• [REQUIRED ACTION] From the line containing "士大夫之家，有夜间男女群聚呼卢至于达旦，岂无托故而起者！试静思 之。" through the last line of the entries, set down every line exactly and add nothing.

[Dataset entries]
....

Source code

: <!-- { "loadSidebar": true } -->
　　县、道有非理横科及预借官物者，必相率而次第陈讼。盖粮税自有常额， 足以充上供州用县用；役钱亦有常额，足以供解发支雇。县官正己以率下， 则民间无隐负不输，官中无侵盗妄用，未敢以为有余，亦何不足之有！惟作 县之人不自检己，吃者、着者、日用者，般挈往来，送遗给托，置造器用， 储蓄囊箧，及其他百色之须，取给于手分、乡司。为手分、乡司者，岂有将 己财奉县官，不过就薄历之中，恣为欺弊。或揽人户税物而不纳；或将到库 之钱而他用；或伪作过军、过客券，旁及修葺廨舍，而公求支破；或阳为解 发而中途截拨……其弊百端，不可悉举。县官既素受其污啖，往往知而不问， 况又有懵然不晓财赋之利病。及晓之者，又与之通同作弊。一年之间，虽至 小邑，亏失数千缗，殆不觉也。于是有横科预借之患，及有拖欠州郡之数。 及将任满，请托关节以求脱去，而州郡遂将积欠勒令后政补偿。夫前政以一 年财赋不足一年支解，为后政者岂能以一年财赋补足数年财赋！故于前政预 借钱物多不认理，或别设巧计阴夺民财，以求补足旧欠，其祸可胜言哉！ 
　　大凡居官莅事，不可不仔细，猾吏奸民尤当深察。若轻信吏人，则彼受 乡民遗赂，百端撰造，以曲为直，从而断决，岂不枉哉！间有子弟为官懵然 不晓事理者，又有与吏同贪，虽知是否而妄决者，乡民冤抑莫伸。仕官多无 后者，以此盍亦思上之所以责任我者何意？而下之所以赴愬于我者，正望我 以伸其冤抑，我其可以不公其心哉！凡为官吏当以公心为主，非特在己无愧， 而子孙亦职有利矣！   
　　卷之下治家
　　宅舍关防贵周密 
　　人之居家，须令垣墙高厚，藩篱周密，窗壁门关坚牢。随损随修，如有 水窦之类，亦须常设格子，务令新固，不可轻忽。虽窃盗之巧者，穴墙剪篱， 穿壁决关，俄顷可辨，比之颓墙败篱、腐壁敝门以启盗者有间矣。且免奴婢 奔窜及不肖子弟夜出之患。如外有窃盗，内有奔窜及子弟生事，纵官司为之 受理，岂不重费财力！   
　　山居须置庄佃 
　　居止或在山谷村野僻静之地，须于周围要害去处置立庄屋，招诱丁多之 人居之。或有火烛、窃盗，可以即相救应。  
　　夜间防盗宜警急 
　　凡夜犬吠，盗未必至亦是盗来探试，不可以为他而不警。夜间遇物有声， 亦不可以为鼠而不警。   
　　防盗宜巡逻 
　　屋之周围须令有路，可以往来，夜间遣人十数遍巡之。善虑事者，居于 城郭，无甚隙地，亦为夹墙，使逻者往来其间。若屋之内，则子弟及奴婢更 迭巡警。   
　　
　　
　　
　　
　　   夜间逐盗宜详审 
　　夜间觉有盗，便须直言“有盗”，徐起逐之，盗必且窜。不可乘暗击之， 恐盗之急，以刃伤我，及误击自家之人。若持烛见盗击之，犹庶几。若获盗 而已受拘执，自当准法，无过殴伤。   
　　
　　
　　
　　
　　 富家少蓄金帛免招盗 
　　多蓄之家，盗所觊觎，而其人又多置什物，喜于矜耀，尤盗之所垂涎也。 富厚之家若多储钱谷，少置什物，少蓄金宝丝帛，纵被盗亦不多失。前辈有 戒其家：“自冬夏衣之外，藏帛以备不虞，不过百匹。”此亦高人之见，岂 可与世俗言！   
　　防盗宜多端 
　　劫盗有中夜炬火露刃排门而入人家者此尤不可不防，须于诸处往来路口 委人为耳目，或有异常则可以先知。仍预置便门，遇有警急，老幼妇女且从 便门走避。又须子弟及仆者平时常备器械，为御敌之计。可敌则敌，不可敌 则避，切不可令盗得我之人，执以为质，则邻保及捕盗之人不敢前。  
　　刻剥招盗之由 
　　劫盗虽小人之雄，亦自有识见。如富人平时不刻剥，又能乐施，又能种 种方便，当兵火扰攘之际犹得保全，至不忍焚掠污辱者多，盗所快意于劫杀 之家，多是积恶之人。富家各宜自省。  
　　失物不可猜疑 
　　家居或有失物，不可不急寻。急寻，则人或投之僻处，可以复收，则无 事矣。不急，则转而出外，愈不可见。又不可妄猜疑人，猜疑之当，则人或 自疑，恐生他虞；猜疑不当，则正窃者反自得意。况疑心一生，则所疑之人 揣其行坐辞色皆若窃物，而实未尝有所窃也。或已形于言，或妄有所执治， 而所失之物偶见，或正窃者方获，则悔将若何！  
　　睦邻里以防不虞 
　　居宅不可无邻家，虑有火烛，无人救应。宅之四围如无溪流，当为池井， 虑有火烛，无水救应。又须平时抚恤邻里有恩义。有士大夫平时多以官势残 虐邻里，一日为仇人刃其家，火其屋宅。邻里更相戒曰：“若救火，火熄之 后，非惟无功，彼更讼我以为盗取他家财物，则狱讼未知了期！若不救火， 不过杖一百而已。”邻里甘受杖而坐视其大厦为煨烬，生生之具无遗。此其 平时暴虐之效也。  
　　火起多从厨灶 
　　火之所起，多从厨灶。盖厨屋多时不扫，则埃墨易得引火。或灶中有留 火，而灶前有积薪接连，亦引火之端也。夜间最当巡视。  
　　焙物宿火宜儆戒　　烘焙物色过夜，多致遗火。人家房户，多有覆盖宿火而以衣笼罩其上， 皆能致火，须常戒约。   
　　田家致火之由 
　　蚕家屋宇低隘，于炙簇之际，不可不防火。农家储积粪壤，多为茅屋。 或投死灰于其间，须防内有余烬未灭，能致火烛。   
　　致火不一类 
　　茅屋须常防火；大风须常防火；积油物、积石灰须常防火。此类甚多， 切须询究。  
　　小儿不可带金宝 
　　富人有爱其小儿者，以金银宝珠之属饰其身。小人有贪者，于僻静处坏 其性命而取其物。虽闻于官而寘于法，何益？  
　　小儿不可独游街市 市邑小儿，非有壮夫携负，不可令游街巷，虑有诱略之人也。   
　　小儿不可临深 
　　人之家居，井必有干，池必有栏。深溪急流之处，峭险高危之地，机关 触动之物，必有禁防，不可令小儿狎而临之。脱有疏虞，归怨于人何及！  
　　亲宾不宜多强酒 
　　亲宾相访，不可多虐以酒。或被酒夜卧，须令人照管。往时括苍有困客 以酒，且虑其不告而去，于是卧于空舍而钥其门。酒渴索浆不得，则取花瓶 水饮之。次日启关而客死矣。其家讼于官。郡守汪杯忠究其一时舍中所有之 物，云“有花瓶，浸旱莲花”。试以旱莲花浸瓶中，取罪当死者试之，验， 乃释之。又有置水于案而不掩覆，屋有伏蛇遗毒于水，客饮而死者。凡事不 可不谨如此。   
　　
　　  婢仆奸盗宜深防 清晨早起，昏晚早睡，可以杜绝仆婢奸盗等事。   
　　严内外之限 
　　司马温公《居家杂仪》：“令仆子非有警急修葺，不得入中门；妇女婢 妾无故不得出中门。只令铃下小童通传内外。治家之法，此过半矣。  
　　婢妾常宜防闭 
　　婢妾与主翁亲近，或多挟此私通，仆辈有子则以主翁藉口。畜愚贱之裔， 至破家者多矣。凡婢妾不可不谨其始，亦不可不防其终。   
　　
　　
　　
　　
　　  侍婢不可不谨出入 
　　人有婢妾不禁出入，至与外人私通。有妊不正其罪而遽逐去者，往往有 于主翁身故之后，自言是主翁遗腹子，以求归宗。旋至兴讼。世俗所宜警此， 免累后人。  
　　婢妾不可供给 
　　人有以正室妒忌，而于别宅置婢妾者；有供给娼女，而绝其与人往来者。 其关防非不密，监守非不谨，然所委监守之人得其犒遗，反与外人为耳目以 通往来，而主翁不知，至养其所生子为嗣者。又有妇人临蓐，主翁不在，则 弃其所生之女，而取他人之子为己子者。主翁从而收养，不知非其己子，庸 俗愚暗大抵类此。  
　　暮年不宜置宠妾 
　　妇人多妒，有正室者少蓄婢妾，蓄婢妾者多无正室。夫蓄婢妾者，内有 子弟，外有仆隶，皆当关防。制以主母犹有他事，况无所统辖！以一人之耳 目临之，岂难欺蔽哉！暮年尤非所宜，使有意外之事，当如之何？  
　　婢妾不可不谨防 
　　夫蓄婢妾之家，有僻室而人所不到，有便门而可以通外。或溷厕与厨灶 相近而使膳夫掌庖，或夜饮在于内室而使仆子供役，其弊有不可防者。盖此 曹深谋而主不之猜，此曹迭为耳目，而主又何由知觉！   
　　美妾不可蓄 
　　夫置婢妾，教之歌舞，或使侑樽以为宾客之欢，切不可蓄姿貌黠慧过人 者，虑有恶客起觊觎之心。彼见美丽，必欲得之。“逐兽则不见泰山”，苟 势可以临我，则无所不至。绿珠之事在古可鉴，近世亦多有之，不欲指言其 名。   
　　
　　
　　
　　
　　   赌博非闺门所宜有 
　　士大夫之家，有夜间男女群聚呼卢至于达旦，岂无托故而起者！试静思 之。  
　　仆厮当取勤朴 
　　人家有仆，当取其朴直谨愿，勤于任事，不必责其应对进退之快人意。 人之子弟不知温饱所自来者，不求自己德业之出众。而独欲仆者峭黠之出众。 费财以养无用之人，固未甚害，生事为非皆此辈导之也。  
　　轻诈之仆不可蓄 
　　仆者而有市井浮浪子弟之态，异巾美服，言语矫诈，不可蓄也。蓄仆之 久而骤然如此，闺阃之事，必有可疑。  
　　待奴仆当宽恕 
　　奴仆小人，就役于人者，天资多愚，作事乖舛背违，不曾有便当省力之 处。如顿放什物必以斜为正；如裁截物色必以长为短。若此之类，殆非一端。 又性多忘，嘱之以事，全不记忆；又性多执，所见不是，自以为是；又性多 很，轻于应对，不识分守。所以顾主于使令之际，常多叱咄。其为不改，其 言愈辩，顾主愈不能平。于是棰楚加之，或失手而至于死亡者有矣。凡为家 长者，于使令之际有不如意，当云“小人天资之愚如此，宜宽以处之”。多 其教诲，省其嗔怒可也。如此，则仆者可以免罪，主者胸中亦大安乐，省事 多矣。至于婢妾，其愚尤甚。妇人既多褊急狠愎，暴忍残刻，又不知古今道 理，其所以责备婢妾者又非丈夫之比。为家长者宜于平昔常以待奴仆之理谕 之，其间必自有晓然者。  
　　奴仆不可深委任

....

• [REPLY]
　　士大夫之家，有夜间男女群聚呼卢至于达旦，岂无托故而起者！试静思 之。  
　　仆厮当取勤朴 
　　人家有仆，当取其朴直谨愿，勤于任事，不必责其应对进退之快人意。 人之子弟不知温饱所自来者，不求自己德业之出众。而独欲仆者峭黠之出众。 费财以养无用之人，固未甚害，生事为非皆此辈导之也。  
　　轻诈之仆不可蓄 
　　仆者而有市井浮浪子弟之态，异巾美服，言语矫诈，不可蓄也。蓄仆之 久而骤然如此，闺阃之事，必有可疑。  
　　待奴仆当宽恕 
　　奴仆小人，就役于人者，天资多愚，作事乖舛背违，不曾有便当省力之 处。如顿放什物必以斜为正；如裁截物色必以长为短。若此之类，殆非一端。 又性多忘，嘱之以事，全不记忆；又性多执，所见不是，自以为是；又性多 很，轻于应对，不识分守。所以顾主于使令之际，常多叱咄。其为不改，其 言愈辩，顾主愈不能平。于是棰楚加之，或失手而至于死亡者有矣。凡为家 长者，于使令之际有不如意，当云“小人天资之愚如此，宜宽以处之”。多 其教诲，省其嗔怒可也。如此，则仆者可以免罪，主者胸中亦大安乐，省事 多矣。至于婢妾，其愚尤甚。妇人既多褊急狠愎，暴忍残刻，又不知古今道 理，其所以责备婢妾者又非丈夫之比。为家长者宜于平昔常以待奴仆之理谕 之，其间必自有晓然者。  
　　奴仆不可深委任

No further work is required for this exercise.